Between 2002 and 2005, Qaddafi abandoned a nuclear-arms development effort, pledged to destroy a chemical weapons stockpile, renounced terrorism and offered $2.7 billion to compensate families of the 270 people killed in the Libyan-linked 1988 bombing of a Pan Am jet over Lockerbie, Scotland. The actions led to improved ties with the U.S. and European nations and Western investments to expand Libyan oil production.

Rice came to Libya even though the Libyan government hasn't yet paid into a planned $800 million settlement fund to make final payments to terrorism victims' families. The fund was set up as part of an agreement with the U.S. that is aimed at ending lawsuits that threatened Libyan assets.

Before arriving in Tripoli, Rice said the U.S. expects that Libya will send the funds. ``I can't be certain of the timing,'' she said.

Terror Designation Lifted

The U.S. removed Libya from its state sponsors of terrorism list in 2006 and the two countries established embassies in each other's capitals the same year. Libya, ruled by Qaddafi for 39 years, has been helping the U.S. in North Africa by sharing intelligence about al-Qaeda operatives in the region, according to American officials.

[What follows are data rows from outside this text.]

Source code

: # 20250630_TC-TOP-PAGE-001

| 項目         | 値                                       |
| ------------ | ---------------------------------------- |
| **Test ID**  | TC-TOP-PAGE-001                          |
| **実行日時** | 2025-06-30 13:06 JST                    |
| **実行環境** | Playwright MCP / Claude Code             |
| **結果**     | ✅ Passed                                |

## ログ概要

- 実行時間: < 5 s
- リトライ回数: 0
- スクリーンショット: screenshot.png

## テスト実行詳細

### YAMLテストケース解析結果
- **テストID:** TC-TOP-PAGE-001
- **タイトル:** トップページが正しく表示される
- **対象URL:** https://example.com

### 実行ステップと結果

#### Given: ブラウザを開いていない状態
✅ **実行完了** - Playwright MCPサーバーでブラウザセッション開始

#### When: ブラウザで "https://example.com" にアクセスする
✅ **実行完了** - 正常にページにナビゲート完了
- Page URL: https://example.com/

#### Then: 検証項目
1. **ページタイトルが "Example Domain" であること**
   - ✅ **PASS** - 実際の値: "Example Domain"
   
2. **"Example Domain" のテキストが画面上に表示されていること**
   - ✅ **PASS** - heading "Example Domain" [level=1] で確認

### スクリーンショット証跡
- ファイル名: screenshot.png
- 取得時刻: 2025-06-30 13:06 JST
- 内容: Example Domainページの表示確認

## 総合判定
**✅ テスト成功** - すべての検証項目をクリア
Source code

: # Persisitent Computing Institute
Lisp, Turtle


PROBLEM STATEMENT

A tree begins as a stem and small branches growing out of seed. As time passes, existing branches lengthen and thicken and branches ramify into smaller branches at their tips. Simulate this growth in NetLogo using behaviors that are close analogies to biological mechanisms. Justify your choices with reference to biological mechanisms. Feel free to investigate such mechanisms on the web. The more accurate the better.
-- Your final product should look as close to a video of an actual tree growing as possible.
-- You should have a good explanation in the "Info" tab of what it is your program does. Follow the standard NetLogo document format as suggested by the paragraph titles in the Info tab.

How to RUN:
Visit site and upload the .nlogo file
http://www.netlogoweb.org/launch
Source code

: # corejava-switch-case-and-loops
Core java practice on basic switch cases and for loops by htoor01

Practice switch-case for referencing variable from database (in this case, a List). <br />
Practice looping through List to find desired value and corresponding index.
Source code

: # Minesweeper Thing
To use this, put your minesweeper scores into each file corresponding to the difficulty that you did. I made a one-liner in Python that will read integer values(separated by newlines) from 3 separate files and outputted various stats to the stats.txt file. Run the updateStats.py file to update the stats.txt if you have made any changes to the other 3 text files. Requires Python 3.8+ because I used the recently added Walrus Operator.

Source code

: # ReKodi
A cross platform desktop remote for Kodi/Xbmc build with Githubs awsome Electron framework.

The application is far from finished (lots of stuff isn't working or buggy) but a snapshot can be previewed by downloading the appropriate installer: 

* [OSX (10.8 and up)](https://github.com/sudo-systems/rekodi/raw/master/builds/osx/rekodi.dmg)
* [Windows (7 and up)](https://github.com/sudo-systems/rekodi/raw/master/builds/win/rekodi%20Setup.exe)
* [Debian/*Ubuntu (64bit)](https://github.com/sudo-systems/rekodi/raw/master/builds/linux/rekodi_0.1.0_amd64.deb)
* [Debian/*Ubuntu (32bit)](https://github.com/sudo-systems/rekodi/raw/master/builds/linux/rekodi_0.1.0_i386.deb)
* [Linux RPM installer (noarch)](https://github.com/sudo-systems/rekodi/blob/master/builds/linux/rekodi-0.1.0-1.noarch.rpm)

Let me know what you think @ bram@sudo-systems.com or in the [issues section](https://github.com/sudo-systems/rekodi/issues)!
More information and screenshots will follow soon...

The most senior U.S. official to visit Libya was then-Vice President Richard Nixon in March 1957. John Foster Dulles was the last secretary of state to stop in the country, in 1953.

Rice said she would talk to Qaddafi about oil, foreign policy issues of mutual interest and human rights. She plans to mention two imprisoned critics of Qaddafi's regime, Fathi al- Jahmi and Idris Boufayed. The men were jailed on charges that include unauthorized contact with a foreign government official. Human Rights Watch, a New York-based monitoring group, says the contact was with a U.S. diplomat.

``Of course, it's disturbing, and I'll raise it,'' Rice said.

Investment Needs

During the talks, Rice planned to urge Libyan officials to modernize the legal system and economic policy to better accommodate foreign investment, Assistant Secretary of State David Welch said this week.

Libya has 41.5 billion barrels of proven crude oil reserves, Africa's largest, and seeks to boost production from the 1.63 million barrels pumped each day last month, according to Bloomberg estimates.

``Their regulatory environment, their economic policy environment is less mature than it is in other countries in the immediate area,'' Welch said. ``So we're looking at ways to work with and to develop that better.''

Rice also will visit Tunisia, Algeria and Morocco during her trip.